Plaintiff David Hardingham, who was blinded as the result of drinking windshield wiper fluid during an alcoholic binge, appeals the superior court’s orders granting summary judgment in favor of defendants, whom plaintiff accused of negligently assisting him while he was intoxicated. In an earlier opinion, Hardingham v. United Counseling Service of Bennington, 164 Vt. 158, 667 A.2d 289 (1995), we resolved all issues raised on appeal except for the issue of whether the superior court erred in ruling that, as a matter of law, defendants’ conduct did not amount to gross negligence. We ordered the parties to reargue this issue, on which the original four-member panel was equally divided. Upon reargument, we reject plaintiff’s argument that the superior court usurped the role of the jury by concluding, as a matter of law, that defendants were not grossly negligent in aiding him. Accordingly, the court’s grant of summary judgment in favor of defendants is affirmed.
I.
We restate the relevant facts set forth in our earlier opinion. In November 1987, defendant United Counseling Service (UCS), a private, nonprofit organization providing counseling and psychiatric treatment to persons with mental illness, mental retardation, or substance-abuse problems, employed plaintiff, a known recovering alcoholic, as an emergency services counselor. On February 3, 1988, defendant John Halpin, United Counseling Service’s executive director, became aware that plaintiff was drinking again. After failing to persuade plaintiff to seek psychological and medical attention, Halpin asked defendant Larry Gordon, UCS’s coordinator of emergency services, to visit plaintiff. Gordon went to plaintiff’s apartment on February 4 and found him in an inebriated condition. When plaintiff refused to seek treatment, Gordon called plaintiff’s estranged wife, the emergency room at Southwestern Vermont Medical Center (SVMC), the police, and the Bennington Rescue Squad, but nobody was willing to take any action without plaintiff’s cooperation. Gordon left plaintiff’s apartment and took all the alcohol he could find. During a telephone conversation the next day, plaintiff told defendant David O’Brien, UCS’s director of outpatient services, that he would enter a treatment program.

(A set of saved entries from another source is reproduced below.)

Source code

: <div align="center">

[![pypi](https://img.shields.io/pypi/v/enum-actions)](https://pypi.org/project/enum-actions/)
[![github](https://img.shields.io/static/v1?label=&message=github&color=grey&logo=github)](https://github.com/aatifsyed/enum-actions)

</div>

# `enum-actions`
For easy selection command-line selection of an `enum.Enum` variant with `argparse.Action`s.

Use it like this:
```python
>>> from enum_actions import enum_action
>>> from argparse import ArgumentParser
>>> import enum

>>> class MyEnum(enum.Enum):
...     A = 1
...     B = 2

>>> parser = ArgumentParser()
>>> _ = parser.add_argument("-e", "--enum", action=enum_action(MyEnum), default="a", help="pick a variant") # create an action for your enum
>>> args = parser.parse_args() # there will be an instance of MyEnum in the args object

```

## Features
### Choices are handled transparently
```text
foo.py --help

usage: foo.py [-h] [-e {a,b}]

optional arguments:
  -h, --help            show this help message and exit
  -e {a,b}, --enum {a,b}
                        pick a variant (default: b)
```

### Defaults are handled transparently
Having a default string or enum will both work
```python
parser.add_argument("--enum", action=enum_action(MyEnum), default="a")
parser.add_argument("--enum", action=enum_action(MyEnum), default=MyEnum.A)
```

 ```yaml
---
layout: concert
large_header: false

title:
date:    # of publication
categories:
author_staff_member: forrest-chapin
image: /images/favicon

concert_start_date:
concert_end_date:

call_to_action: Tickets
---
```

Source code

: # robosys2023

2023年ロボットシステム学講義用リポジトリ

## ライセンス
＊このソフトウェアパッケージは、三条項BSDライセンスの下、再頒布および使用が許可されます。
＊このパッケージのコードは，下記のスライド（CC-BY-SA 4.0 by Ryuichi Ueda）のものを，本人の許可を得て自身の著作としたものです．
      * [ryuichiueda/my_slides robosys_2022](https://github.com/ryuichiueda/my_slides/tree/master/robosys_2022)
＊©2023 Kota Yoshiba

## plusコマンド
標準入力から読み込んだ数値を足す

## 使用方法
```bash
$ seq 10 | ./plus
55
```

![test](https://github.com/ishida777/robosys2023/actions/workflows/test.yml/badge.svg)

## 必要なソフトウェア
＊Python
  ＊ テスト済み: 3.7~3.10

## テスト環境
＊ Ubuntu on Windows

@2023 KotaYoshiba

On February 11, Halpin went to plaintiff’s apartment and discovered plaintiff in an inebriated, semi-conscious state. Halpin returned *480to UCS and explained plaintiff’s condition to Gordon, O’Brien, and defendant Donald Kowalski, a psychiatrist and UCS’s medical director. The three men went to plaintiff’s apartment and found it in disarray. While the men were at the apartment, plaintiff got up, went to a sink, and began to drink from an apparently full container of windshield wiper fluid. O’Brien and Kowalski immediately took the container away from plaintiff, and Gordon called the police. Notwithstanding plaintiff’s vehement protests, the three men took him outside and helped police place him in the back of a patrol car. The police took plaintiff to the SVMC emergency room. Kowalski rode with plaintiff in the patrol car, but did not go into the hospital; instead, Gordon and O’Brien accompanied plaintiff to the emergency room.
At the emergency room, plaintiff refused to take a blood test despite Gordon’s request that he do so. When plaintiff would not agree to go to a residential treatment program, Gordon signed an incapacitation order, and plaintiff was taken to the Rutland Regional Correctional Center. At no time did any of the three men inform police, emergency room personnel, or corrections employees that plaintiff had ingested, or had attempted to ingest, a bluish liquid that may have been windshield wiper fluid. The following morning, plaintiff was admitted to the Rutland Medical Center and placed in the intensive care unit. Tests revealed the presence of methyl alcohol in plaintiff’s blood in sufficient concentration to present a threat to his life. As a result of the methanol overdose, plaintiff suffered severe health problems, including blindness.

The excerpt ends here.